Burden of DNS in narcolepsy

Medical and economic consequences associated with narcolepsy have been well documented,⁶⁶ but few studies have examined the burden associated with specific narcolepsy symptoms.

DNS has a negative impact on daytime functioning. In a large, cross-sectional study of people with narcolepsy (mixed population) using a specially designed survey, DNS was identified by about one-third of participants as one of the top 1 to 3 symptoms with the most significant negative impact on their life.⁶⁷ There is modest evidence suggesting a relationship between nighttime sleep quality and daytime sleepiness in people with narcolepsy (mixed population). In some studies, PSG measures of sleep architecture, continuity, or transitions among sleep stages were associated with self-reported (Epworth Sleepiness Scale⁶⁸) and/or objective (Multiple Sleep Latency Test and Maintenance of Wakefulness Test) measures of daytime sleepiness.²²^,³⁹^,⁵⁰^,⁶⁹ The effects of sleep disturbances and cognitive and executive functioning have been well studied in other sleep disorders, such as insomnia and OSA, but less is known about narcolepsy. Lecendreux et al⁷⁰ reported an association between self-reported sleep disturbance and attention-deficit/hyperactivity disorder symptoms among children with narcolepsy (mixed population). Interestingly, this association persisted even when patients took psychostimulants (most commonly modafinil) and had improvement in EDS.⁷⁰

Narcolepsy is also associated with increased risk of cardiovascular and cardiometabolic comorbidities, obesity, and all-cause mortality.¹⁰^,¹⁸^,⁷¹ For example, the nondipping blood pressure phenotype, in which the normal nighttime decreases in systolic and diastolic blood pressure are reduced or absent, is overrepresented among people with NwC⁷²^,⁷³ and associated with increased cardiovascular risk and risk of mortality in the general population.⁷⁴^,⁷⁵ One study in pediatric NT1 showed no relationship between a measure of cardiovascular autonomic function and sleep architecture alterations or muscle overactivity during sleep.³⁰ It has yet to be studied whether DNS contributes to the failure of this nondipping pattern in NwC.

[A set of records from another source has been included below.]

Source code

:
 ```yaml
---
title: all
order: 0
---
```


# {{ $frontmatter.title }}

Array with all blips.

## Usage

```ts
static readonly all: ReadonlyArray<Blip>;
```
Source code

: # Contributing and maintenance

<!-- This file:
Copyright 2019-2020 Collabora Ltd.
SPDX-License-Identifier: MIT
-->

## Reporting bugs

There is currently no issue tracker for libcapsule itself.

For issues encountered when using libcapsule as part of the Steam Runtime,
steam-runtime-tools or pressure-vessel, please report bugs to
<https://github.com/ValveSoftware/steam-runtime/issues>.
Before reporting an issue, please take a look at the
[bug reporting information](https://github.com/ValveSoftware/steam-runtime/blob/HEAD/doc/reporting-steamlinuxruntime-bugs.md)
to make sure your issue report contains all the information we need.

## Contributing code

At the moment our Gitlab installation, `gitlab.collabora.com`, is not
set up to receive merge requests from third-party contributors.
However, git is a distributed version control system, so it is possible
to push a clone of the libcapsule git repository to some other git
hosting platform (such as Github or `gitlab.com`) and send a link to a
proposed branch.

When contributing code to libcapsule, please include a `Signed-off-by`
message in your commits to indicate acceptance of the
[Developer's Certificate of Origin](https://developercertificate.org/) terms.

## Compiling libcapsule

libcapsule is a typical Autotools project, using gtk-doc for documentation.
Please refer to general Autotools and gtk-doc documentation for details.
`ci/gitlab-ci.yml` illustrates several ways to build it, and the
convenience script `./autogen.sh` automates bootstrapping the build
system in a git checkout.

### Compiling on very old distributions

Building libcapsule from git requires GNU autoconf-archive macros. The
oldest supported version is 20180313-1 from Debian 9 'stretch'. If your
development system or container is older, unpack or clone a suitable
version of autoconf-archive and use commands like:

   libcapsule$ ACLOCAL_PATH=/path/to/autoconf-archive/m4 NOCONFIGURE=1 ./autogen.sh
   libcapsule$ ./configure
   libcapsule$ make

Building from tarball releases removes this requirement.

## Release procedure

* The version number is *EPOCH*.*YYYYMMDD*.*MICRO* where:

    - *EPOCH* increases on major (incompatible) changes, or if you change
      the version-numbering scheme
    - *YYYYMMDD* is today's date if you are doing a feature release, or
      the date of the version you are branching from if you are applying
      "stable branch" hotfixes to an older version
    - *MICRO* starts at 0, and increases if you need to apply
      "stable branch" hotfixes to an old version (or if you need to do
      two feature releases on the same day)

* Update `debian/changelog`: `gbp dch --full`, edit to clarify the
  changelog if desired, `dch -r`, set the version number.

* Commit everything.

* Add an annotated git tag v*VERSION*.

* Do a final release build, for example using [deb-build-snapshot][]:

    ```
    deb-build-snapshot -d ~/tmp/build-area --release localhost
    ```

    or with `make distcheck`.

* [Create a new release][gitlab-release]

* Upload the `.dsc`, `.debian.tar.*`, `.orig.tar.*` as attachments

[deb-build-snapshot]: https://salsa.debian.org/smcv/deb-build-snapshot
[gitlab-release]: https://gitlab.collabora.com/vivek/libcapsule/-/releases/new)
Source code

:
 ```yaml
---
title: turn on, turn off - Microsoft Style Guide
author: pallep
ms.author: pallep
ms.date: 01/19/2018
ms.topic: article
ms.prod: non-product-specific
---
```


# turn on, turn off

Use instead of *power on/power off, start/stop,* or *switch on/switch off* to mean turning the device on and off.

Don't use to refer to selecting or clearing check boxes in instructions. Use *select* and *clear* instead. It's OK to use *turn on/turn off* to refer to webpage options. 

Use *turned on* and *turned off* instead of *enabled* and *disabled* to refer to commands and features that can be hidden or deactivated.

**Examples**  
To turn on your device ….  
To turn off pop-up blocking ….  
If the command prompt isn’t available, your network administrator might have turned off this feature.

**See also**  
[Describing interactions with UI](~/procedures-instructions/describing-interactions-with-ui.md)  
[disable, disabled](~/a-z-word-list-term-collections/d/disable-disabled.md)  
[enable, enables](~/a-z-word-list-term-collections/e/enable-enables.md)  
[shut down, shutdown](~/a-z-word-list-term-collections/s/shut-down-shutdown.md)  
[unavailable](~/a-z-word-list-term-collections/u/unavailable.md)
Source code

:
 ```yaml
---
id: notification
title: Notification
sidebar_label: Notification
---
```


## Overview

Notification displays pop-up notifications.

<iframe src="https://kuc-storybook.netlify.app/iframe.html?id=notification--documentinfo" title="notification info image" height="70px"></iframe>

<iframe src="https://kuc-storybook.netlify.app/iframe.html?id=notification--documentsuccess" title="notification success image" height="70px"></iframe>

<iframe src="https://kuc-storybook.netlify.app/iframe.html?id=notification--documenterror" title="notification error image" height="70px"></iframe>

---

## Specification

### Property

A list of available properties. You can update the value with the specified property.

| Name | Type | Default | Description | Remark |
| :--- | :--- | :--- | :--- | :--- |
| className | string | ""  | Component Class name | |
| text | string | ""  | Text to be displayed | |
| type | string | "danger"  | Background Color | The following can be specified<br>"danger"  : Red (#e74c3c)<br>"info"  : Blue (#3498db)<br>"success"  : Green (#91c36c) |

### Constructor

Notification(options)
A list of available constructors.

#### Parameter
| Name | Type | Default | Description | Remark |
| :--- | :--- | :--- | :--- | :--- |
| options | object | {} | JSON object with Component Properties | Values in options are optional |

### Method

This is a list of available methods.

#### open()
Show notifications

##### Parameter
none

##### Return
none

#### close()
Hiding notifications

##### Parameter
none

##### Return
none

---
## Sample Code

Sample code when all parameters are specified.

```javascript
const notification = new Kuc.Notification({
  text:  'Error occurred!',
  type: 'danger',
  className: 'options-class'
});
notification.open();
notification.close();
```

Management of DNS in narcolepsy

The AASM recommends that treatment of patients with narcolepsy (mixed population) include the goal of controlling DNS, if it is present and troublesome, and recommends SXB as a standard of care.⁵ Older guidelines from the European Federation of Neurological Societies recommend several treatment options for poor sleep: benzodiazepines, nonbenzodiazepine hypnotics, and SXB.⁷⁶ Currently, no medications are indicated by the U.S. Food & Drug Administration and the European Medicines Agency for the treatment of DNS in patients with narcolepsy, and few clinical trials have included DNS as an outcome measure. The European Federation of Neurological Societies and AASM guidelines do not report on behavioral or cognitive-behavioral therapy treatments for DNS management.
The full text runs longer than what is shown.